Una página económica puede ser suficiente para una campaña sencilla. Pero podría resultar limitada si el negocio necesita administrar productos, posicionar varios servicios o integrar herramientas externas.


Antes de comparar precios, conviene comparar qué resolverá cada proyecto.


Pedir demasiadas funciones desde el inicio


Agregar funciones “por si algún día se ocupan” puede aumentar costos, tiempos y complejidad.

Es mejor identificar lo indispensable para lanzar una primera versión sólida y dejar las mejoras futuras dentro de una ruta de crecimiento.


Copiar la página de la competencia


Revisar otras páginas puede servir como referencia, pero copiar su estructura sin conocer sus objetivos suele ser una mala idea.

Cada negocio tiene procesos, clientes y prioridades diferentes. Lo que funciona para una empresa grande puede ser innecesario para una marca que apenas comienza, y viceversa.


Pensar solamente en el diseño


Una página atractiva es importante, pero no basta.

También necesita cargar con rapidez, verse correctamente en teléfonos, ser fácil de administrar, proteger la información y guiar al visitante hacia una acción.

El diseño abre la puerta. La estrategia y la tecnología hacen que la página cumpla su propósito.


No preparar el contenido

Incluso el mejor desarrollo puede quedarse a medias si no existen fotografías, descripciones, precios, políticas o información clara sobre los servicios.

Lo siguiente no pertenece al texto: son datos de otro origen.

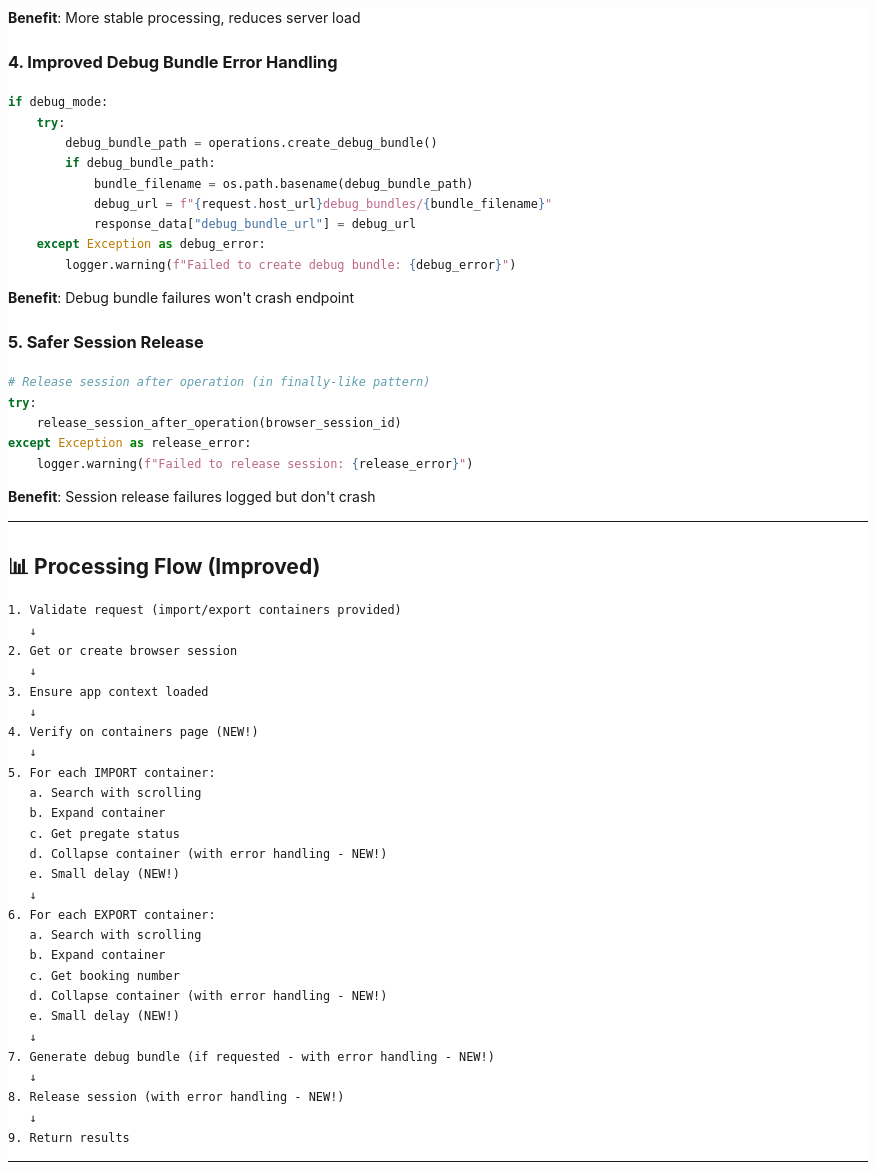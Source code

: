 **Benefit**: More stable processing, reduces server load

### 4. **Improved Debug Bundle Error Handling**
```python
if debug_mode:
    try:
        debug_bundle_path = operations.create_debug_bundle()
        if debug_bundle_path:
            bundle_filename = os.path.basename(debug_bundle_path)
            debug_url = f"{request.host_url}debug_bundles/{bundle_filename}"
            response_data["debug_bundle_url"] = debug_url
    except Exception as debug_error:
        logger.warning(f"Failed to create debug bundle: {debug_error}")
```

**Benefit**: Debug bundle failures won't crash endpoint

### 5. **Safer Session Release**
```python
# Release session after operation (in finally-like pattern)
try:
    release_session_after_operation(browser_session_id)
except Exception as release_error:
    logger.warning(f"Failed to release session: {release_error}")
```

**Benefit**: Session release failures logged but don't crash

---

## 📊 Processing Flow (Improved)

```
1. Validate request (import/export containers provided)
   ↓
2. Get or create browser session
   ↓
3. Ensure app context loaded
   ↓
4. Verify on containers page (NEW!)
   ↓
5. For each IMPORT container:
   a. Search with scrolling
   b. Expand container
   c. Get pregate status
   d. Collapse container (with error handling - NEW!)
   e. Small delay (NEW!)
   ↓
6. For each EXPORT container:
   a. Search with scrolling
   b. Expand container
   c. Get booking number
   d. Collapse container (with error handling - NEW!)
   e. Small delay (NEW!)
   ↓
7. Generate debug bundle (if requested - with error handling - NEW!)
   ↓
8. Release session (with error handling - NEW!)
   ↓
9. Return results
```

---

El contenido no debería dejarse para el último momento. Es una parte central del proyecto.


Entonces, ¿cuál necesita tu negocio?

Puedes orientarte con estas preguntas:


Elige una landing page si:

Tienes una sola oferta, necesitas lanzar rápidamente una campaña y quieres que el visitante realice una acción específica.


Elige un sitio web corporativo si:

Necesitas presentar tu empresa, explicar varios servicios, construir confianza y desarrollar una presencia digital a largo plazo.


Elige una tienda en línea si:

Quieres que las personas consulten productos, realicen pedidos, paguen y reciban seguimiento sin depender completamente de una conversación manual.


Considera una solución combinada si:

Tu negocio tiene diferentes objetivos, necesita procesos especiales o planea integrar herramientas como reservaciones, cotizadores, áreas privadas, pagos o sistemas administrativos.


La mejor página no es la más grande


La mejor página web no es la que tiene más secciones, más animaciones o más funciones. Es la que ayuda a resolver una necesidad concreta del negocio y facilita el camino de sus clientes.


Una landing page bien planteada puede generar mejores resultados que un sitio enorme sin dirección. Un sitio corporativo puede fortalecer la confianza durante años. Una tienda en línea puede abrir nuevos canales de venta, siempre que esté conectada con una operación bien organizada.

Antes de desarrollar, conviene analizar el momento actual de la empresa, sus objetivos y la forma en que atiende a sus clientes.


En Ovisoft creemos que la tecnología debe adaptarse al negocio y no al revés. Por eso, antes de proponer una solución, buscamos entender qué necesitas resolver hoy y hacia dónde quieres crecer mañana.


Así se construye una plataforma útil, preparada para avanzar contigo y sin pagar por cosas que solamente se ven bonitas en la cotización.